**WORK ORDER:**
The records below must be output exactly, without pictures.

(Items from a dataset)
····················
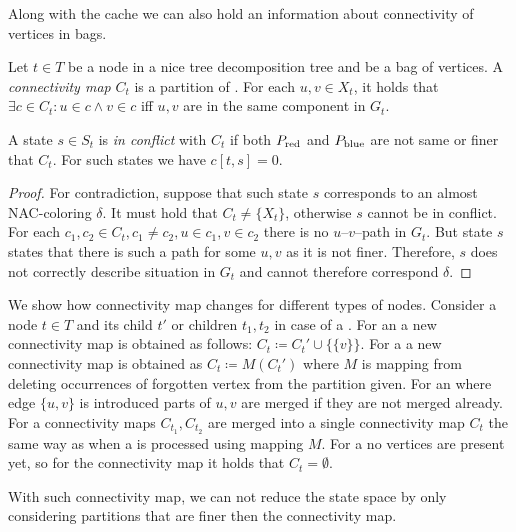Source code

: Along with the cache we can also hold an information about connectivity of
vertices in bags.
%
\begin{definition}
	Let \( t \in T \) be a node in a nice tree decomposition tree and
	\Xt{} be a bag of vertices.
	A \emph{connectivity map} \( C_t \) is a partition of \Xt{}.
	For each \( u, v \in X_t \), it holds that
	\( \exists c \in C_t : u \in c \land v \in c \) iff
	\( u, v \) are in the same component in \( G_t \).
\end{definition}
%
\begin{lemma}
	A state \( s \in S_t \) is \emph{in conflict} with \( C_t \)
	if both \( P_{\text{red}} \) and \( P_{\text{blue}} \) are not same or finer that \( C_t \).
	For such states we have \( c[t, s] = 0 \).
\end{lemma}
%
\begin{proof}
	For contradiction, suppose that such state \( s \)
	corresponds to an almost NAC-coloring \( \delta \).
	It must hold that \( C_t \ne \{X_t\} \), otherwise \( s \) cannot be in conflict.
	For each \( c_1, c_2 \in C_t, c_1 \ne c_2, u \in c_1, v \in c_2 \)
	there is no \( u \)--\( v \)--path in \( G_t \).
	But state \( s \) states that there is such a path for some \( u, v \) as it is not finer.
	Therefore, \( s \) does not correctly describe situation in \( G_t \)
	and cannot therefore correspond \( \delta \).
\end{proof}
%
We show how connectivity map changes for different types of nodes.
Consider a node \( t \in T \) and its child \( t' \)
or children \( t_1, t_2 \) in case of a \JoinNode{}.
%
For an \IntroduceVertexNode{}
a new connectivity map is obtained as follows:
\( C_t \coloneqq C_t' \cup \{\{ v \}\} \).
%
For a \ForgetVertexNode{}
a new connectivity map is obtained as
\( C_t \coloneqq M(C_t') \)
where \( M \) is mapping from  
deleting occurrences of forgotten vertex from the partition given.
%
For an \IntroduceEdgeNode{}
where edge \( \{u, v\} \) is introduced
parts of \( u, v \) are merged if they are not merged already.
%
For a \JoinNode{}
connectivity maps \( C_{t_1}, C_{t_2} \) are merged into
a single connectivity map \( C_t \)
the same way as when a \JoinNode{} is processed using mapping \( M \).
%
For a \LeafNode{}
no vertices are present yet, so for the connectivity map it holds that \( C_t = \emptyset \).

With such connectivity map, we can not reduce the state space by only considering
partitions that are finer then the connectivity map.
····················
**EXERCISE SOLUTION:**
Source code

: Along with the cache we can also hold an information about connectivity of
vertices in bags.
%
\begin{definition}
	Let \( t \in T \) be a node in a nice tree decomposition tree and
	\Xt{} be a bag of vertices.
	A \emph{connectivity map} \( C_t \) is a partition of \Xt{}.
	For each \( u, v \in X_t \), it holds that
	\( \exists c \in C_t : u \in c \land v \in c \) iff
	\( u, v \) are in the same component in \( G_t \).
\end{definition}
%
\begin{lemma}
	A state \( s \in S_t \) is \emph{in conflict} with \( C_t \)
	if both \( P_{\text{red}} \) and \( P_{\text{blue}} \) are not same or finer that \( C_t \).
	For such states we have \( c[t, s] = 0 \).
\end{lemma}
%
\begin{proof}
	For contradiction, suppose that such state \( s \)
	corresponds to an almost NAC-coloring \( \delta \).
	It must hold that \( C_t \ne \{X_t\} \), otherwise \( s \) cannot be in conflict.
	For each \( c_1, c_2 \in C_t, c_1 \ne c_2, u \in c_1, v \in c_2 \)
	there is no \( u \)--\( v \)--path in \( G_t \).
	But state \( s \) states that there is such a path for some \( u, v \) as it is not finer.
	Therefore, \( s \) does not correctly describe situation in \( G_t \)
	and cannot therefore correspond \( \delta \).
\end{proof}
%
We show how connectivity map changes for different types of nodes.
Consider a node \( t \in T \) and its child \( t' \)
or children \( t_1, t_2 \) in case of a \JoinNode{}.
%
For an \IntroduceVertexNode{}
a new connectivity map is obtained as follows:
\( C_t \coloneqq C_t' \cup \{\{ v \}\} \).
%
For a \ForgetVertexNode{}
a new connectivity map is obtained as
\( C_t \coloneqq M(C_t') \)
where \( M \) is mapping from  
deleting occurrences of forgotten vertex from the partition given.
%
For an \IntroduceEdgeNode{}
where edge \( \{u, v\} \) is introduced
parts of \( u, v \) are merged if they are not merged already.
%
For a \JoinNode{}
connectivity maps \( C_{t_1}, C_{t_2} \) are merged into
a single connectivity map \( C_t \)
the same way as when a \JoinNode{} is processed using mapping \( M \).
%
For a \LeafNode{}
no vertices are present yet, so for the connectivity map it holds that \( C_t = \emptyset \).

With such connectivity map, we can not reduce the state space by only considering
partitions that are finer then the connectivity map.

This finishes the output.